▶ **WORK TO BE COMPLETED**: So that nothing is lost, write out all the lines below exactly.

▶ **Plain-text document sources**:
··········
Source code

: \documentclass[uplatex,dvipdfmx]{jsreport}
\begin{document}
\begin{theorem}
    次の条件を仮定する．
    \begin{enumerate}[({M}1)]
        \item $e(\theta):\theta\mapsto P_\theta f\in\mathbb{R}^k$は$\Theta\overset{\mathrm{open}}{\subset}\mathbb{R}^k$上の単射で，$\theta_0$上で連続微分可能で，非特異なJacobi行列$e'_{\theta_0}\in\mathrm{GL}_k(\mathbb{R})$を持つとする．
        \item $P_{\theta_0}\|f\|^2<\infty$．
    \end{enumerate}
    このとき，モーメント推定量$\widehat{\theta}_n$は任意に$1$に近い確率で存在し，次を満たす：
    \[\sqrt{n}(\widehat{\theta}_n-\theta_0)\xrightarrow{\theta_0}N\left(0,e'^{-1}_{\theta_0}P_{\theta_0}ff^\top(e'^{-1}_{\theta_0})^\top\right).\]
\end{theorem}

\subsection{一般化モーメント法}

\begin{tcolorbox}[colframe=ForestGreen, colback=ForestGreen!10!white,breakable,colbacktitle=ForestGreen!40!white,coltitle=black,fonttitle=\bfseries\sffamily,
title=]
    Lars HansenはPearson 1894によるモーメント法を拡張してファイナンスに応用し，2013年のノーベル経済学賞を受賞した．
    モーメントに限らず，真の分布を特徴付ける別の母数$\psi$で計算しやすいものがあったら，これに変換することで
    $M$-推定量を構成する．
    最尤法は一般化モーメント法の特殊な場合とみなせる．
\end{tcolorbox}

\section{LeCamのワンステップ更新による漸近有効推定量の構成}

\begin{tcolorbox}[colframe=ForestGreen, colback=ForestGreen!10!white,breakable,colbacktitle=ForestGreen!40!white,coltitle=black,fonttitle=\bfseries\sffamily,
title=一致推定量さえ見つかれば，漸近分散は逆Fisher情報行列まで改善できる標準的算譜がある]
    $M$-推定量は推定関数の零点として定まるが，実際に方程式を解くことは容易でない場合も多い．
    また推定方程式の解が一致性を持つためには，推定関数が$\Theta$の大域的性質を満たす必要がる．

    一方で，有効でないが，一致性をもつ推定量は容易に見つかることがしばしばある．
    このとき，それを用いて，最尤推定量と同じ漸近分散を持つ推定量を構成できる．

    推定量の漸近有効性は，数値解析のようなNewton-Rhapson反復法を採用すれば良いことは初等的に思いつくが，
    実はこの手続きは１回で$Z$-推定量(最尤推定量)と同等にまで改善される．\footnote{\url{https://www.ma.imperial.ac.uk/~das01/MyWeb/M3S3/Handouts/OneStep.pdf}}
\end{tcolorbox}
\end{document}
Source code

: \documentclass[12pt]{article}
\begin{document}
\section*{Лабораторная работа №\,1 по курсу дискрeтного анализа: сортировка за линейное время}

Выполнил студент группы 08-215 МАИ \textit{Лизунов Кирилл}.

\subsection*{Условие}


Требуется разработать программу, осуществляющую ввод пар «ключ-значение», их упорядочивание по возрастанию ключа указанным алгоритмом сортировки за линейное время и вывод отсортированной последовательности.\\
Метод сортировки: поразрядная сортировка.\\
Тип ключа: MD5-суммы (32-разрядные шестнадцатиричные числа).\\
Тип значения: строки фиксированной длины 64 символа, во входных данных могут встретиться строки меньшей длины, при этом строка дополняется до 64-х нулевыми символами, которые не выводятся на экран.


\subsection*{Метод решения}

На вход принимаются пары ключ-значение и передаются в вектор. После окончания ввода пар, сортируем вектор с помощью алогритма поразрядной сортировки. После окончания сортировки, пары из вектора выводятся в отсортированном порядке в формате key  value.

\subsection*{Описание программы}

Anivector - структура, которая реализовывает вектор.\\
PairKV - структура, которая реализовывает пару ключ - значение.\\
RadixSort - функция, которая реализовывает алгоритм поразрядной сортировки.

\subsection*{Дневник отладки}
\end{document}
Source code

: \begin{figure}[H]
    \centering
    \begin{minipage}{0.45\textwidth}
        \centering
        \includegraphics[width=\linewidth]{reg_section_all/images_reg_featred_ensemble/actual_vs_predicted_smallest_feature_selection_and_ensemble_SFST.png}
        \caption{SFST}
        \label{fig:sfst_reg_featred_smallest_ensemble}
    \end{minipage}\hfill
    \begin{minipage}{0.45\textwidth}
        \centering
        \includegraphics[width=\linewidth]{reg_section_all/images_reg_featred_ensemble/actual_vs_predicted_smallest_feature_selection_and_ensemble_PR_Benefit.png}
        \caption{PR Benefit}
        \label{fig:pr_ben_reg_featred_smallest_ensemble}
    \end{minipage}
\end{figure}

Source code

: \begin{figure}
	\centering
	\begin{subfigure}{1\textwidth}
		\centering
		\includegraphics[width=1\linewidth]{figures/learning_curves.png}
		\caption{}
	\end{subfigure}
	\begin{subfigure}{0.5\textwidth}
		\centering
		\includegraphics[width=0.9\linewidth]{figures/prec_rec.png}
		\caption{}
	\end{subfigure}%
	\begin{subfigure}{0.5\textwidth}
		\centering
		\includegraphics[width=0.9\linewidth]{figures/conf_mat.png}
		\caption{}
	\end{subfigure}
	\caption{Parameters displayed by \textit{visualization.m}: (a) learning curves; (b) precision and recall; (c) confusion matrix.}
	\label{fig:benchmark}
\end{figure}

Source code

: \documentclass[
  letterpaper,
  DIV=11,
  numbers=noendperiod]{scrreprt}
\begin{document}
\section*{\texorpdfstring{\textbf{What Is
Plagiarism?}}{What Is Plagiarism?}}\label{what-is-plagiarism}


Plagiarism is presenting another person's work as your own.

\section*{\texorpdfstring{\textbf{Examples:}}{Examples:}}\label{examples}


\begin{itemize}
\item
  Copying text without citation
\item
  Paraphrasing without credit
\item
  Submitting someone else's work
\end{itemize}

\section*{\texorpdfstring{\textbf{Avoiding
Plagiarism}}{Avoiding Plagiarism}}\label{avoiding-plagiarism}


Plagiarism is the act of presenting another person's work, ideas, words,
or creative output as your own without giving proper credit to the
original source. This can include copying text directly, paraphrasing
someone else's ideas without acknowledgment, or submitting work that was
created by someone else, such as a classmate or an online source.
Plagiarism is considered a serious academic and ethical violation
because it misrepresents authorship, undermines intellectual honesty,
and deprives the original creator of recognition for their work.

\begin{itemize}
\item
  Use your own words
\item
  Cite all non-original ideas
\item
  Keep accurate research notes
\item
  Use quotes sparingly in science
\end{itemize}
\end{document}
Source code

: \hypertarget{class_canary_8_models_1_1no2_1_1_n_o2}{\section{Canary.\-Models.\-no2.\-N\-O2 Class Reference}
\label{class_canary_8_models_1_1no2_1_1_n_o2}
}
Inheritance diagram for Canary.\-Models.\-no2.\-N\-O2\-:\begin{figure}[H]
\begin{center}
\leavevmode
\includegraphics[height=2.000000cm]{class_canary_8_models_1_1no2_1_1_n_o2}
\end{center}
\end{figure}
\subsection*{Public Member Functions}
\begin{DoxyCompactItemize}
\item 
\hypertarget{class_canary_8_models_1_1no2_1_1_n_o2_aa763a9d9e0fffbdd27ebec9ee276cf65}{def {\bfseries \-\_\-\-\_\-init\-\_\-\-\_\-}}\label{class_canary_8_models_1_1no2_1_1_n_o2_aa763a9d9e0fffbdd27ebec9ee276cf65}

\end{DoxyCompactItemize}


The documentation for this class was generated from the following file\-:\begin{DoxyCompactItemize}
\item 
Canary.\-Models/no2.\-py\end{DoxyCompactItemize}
··········
▶ **EXERCISE OUTPUT**:
Source code

: \documentclass[uplatex,dvipdfmx]{jsreport}
\begin{document}
\begin{theorem}
    次の条件を仮定する．
    \begin{enumerate}[({M}1)]
        \item $e(\theta):\theta\mapsto P_\theta f\in\mathbb{R}^k$は$\Theta\overset{\mathrm{open}}{\subset}\mathbb{R}^k$上の単射で，$\theta_0$上で連続微分可能で，非特異なJacobi行列$e'_{\theta_0}\in\mathrm{GL}_k(\mathbb{R})$を持つとする．
        \item $P_{\theta_0}\|f\|^2<\infty$．
    \end{enumerate}
    このとき，モーメント推定量$\widehat{\theta}_n$は任意に$1$に近い確率で存在し，次を満たす：
    \[\sqrt{n}(\widehat{\theta}_n-\theta_0)\xrightarrow{\theta_0}N\left(0,e'^{-1}_{\theta_0}P_{\theta_0}ff^\top(e'^{-1}_{\theta_0})^\top\right).\]
\end{theorem}

\subsection{一般化モーメント法}

\begin{tcolorbox}[colframe=ForestGreen, colback=ForestGreen!10!white,breakable,colbacktitle=ForestGreen!40!white,coltitle=black,fonttitle=\bfseries\sffamily,
title=]
    Lars HansenはPearson 1894によるモーメント法を拡張してファイナンスに応用し，2013年のノーベル経済学賞を受賞した．
    モーメントに限らず，真の分布を特徴付ける別の母数$\psi$で計算しやすいものがあったら，これに変換することで
    $M$-推定量を構成する．
    最尤法は一般化モーメント法の特殊な場合とみなせる．
\end{tcolorbox}

\section{LeCamのワンステップ更新による漸近有効推定量の構成}

\begin{tcolorbox}[colframe=ForestGreen, colback=ForestGreen!10!white,breakable,colbacktitle=ForestGreen!40!white,coltitle=black,fonttitle=\bfseries\sffamily,
title=一致推定量さえ見つかれば，漸近分散は逆Fisher情報行列まで改善できる標準的算譜がある]
    $M$-推定量は推定関数の零点として定まるが，実際に方程式を解くことは容易でない場合も多い．
    また推定方程式の解が一致性を持つためには，推定関数が$\Theta$の大域的性質を満たす必要がる．

    一方で，有効でないが，一致性をもつ推定量は容易に見つかることがしばしばある．
    このとき，それを用いて，最尤推定量と同じ漸近分散を持つ推定量を構成できる．

    推定量の漸近有効性は，数値解析のようなNewton-Rhapson反復法を採用すれば良いことは初等的に思いつくが，
    実はこの手続きは１回で$Z$-推定量(最尤推定量)と同等にまで改善される．\footnote{\url{https://www.ma.imperial.ac.uk/~das01/MyWeb/M3S3/Handouts/OneStep.pdf}}
\end{tcolorbox}
\end{document}
Source code

: \documentclass[12pt]{article}
\begin{document}
\section*{Лабораторная работа №\,1 по курсу дискрeтного анализа: сортировка за линейное время}

Выполнил студент группы 08-215 МАИ \textit{Лизунов Кирилл}.

\subsection*{Условие}


Требуется разработать программу, осуществляющую ввод пар «ключ-значение», их упорядочивание по возрастанию ключа указанным алгоритмом сортировки за линейное время и вывод отсортированной последовательности.\\
Метод сортировки: поразрядная сортировка.\\
Тип ключа: MD5-суммы (32-разрядные шестнадцатиричные числа).\\
Тип значения: строки фиксированной длины 64 символа, во входных данных могут встретиться строки меньшей длины, при этом строка дополняется до 64-х нулевыми символами, которые не выводятся на экран.


\subsection*{Метод решения}

На вход принимаются пары ключ-значение и передаются в вектор. После окончания ввода пар, сортируем вектор с помощью алогритма поразрядной сортировки. После окончания сортировки, пары из вектора выводятся в отсортированном порядке в формате key  value.

\subsection*{Описание программы}

Anivector - структура, которая реализовывает вектор.\\
PairKV - структура, которая реализовывает пару ключ - значение.\\
RadixSort - функция, которая реализовывает алгоритм поразрядной сортировки.

\subsection*{Дневник отладки}
\end{document}
Source code

: \begin{figure}[H]
    \centering
    \begin{minipage}{0.45\textwidth}
        \centering
        \includegraphics[width=\linewidth]{reg_section_all/images_reg_featred_ensemble/actual_vs_predicted_smallest_feature_selection_and_ensemble_SFST.png}
        \caption{SFST}
        \label{fig:sfst_reg_featred_smallest_ensemble}
    \end{minipage}\hfill
    \begin{minipage}{0.45\textwidth}
        \centering
        \includegraphics[width=\linewidth]{reg_section_all/images_reg_featred_ensemble/actual_vs_predicted_smallest_feature_selection_and_ensemble_PR_Benefit.png}
        \caption{PR Benefit}
        \label{fig:pr_ben_reg_featred_smallest_ensemble}
    \end{minipage}
\end{figure}

Source code

: \begin{figure}
	\centering
	\begin{subfigure}{1\textwidth}
		\centering
		\includegraphics[width=1\linewidth]{figures/learning_curves.png}
		\caption{}
	\end{subfigure}
	\begin{subfigure}{0.5\textwidth}
		\centering
		\includegraphics[width=0.9\linewidth]{figures/prec_rec.png}
		\caption{}
	\end{subfigure}%
	\begin{subfigure}{0.5\textwidth}
		\centering
		\includegraphics[width=0.9\linewidth]{figures/conf_mat.png}
		\caption{}
	\end{subfigure}
	\caption{Parameters displayed by \textit{visualization.m}: (a) learning curves; (b) precision and recall; (c) confusion matrix.}
	\label{fig:benchmark}
\end{figure}

Source code

: \documentclass[
  letterpaper,
  DIV=11,
  numbers=noendperiod]{scrreprt}
\begin{document}
\section*{\texorpdfstring{\textbf{What Is
Plagiarism?}}{What Is Plagiarism?}}\label{what-is-plagiarism}


Plagiarism is presenting another person's work as your own.

\section*{\texorpdfstring{\textbf{Examples:}}{Examples:}}\label{examples}


\begin{itemize}
\item
  Copying text without citation
\item
  Paraphrasing without credit
\item
  Submitting someone else's work
\end{itemize}

\section*{\texorpdfstring{\textbf{Avoiding
Plagiarism}}{Avoiding Plagiarism}}\label{avoiding-plagiarism}


Plagiarism is the act of presenting another person's work, ideas, words,
or creative output as your own without giving proper credit to the
original source. This can include copying text directly, paraphrasing
someone else's ideas without acknowledgment, or submitting work that was
created by someone else, such as a classmate or an online source.
Plagiarism is considered a serious academic and ethical violation
because it misrepresents authorship, undermines intellectual honesty,
and deprives the original creator of recognition for their work.

\begin{itemize}
\item
  Use your own words
\item
  Cite all non-original ideas
\item
  Keep accurate research notes
\item
  Use quotes sparingly in science
\end{itemize}
\end{document}
Source code

: \hypertarget{class_canary_8_models_1_1no2_1_1_n_o2}{\section{Canary.\-Models.\-no2.\-N\-O2 Class Reference}
\label{class_canary_8_models_1_1no2_1_1_n_o2}
}
Inheritance diagram for Canary.\-Models.\-no2.\-N\-O2\-:\begin{figure}[H]
\begin{center}
\leavevmode
\includegraphics[height=2.000000cm]{class_canary_8_models_1_1no2_1_1_n_o2}
\end{center}
\end{figure}
\subsection*{Public Member Functions}
\begin{DoxyCompactItemize}
\item 
\hypertarget{class_canary_8_models_1_1no2_1_1_n_o2_aa763a9d9e0fffbdd27ebec9ee276cf65}{def {\bfseries \-\_\-\-\_\-init\-\_\-\-\_\-}}\label{class_canary_8_models_1_1no2_1_1_n_o2_aa763a9d9e0fffbdd27ebec9ee276cf65}

\end{DoxyCompactItemize}


The documentation for this class was generated from the following file\-:\begin{DoxyCompactItemize}
\item 
Canary.\-Models/no2.\-py\end{DoxyCompactItemize}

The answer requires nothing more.